▶ Task instructions
Below are the records; count how many of their lines contain the word "alhazen" and give that number only.

▶ Data extract
——
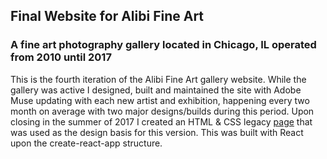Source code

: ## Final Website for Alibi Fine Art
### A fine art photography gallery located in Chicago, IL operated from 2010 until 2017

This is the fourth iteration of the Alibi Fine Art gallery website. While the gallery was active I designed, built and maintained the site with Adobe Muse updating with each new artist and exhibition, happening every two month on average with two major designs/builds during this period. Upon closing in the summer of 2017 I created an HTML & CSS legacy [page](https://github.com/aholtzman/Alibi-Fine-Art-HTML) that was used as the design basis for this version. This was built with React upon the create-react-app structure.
——
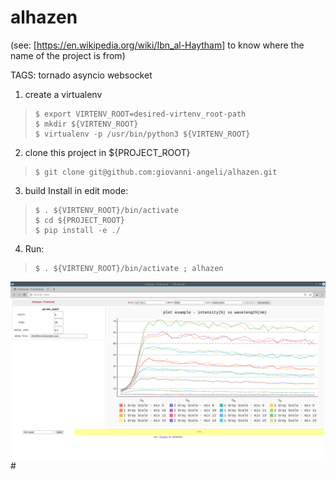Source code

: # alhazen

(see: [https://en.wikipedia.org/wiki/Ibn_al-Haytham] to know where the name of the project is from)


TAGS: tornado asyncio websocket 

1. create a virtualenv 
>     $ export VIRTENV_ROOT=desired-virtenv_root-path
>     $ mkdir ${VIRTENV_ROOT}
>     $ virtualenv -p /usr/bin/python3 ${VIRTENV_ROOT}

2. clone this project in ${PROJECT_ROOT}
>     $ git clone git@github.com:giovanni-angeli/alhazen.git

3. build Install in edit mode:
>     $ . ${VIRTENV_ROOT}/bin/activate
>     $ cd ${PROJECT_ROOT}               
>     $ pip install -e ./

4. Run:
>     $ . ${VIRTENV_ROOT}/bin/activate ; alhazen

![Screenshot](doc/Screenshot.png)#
——
▶ Task output
3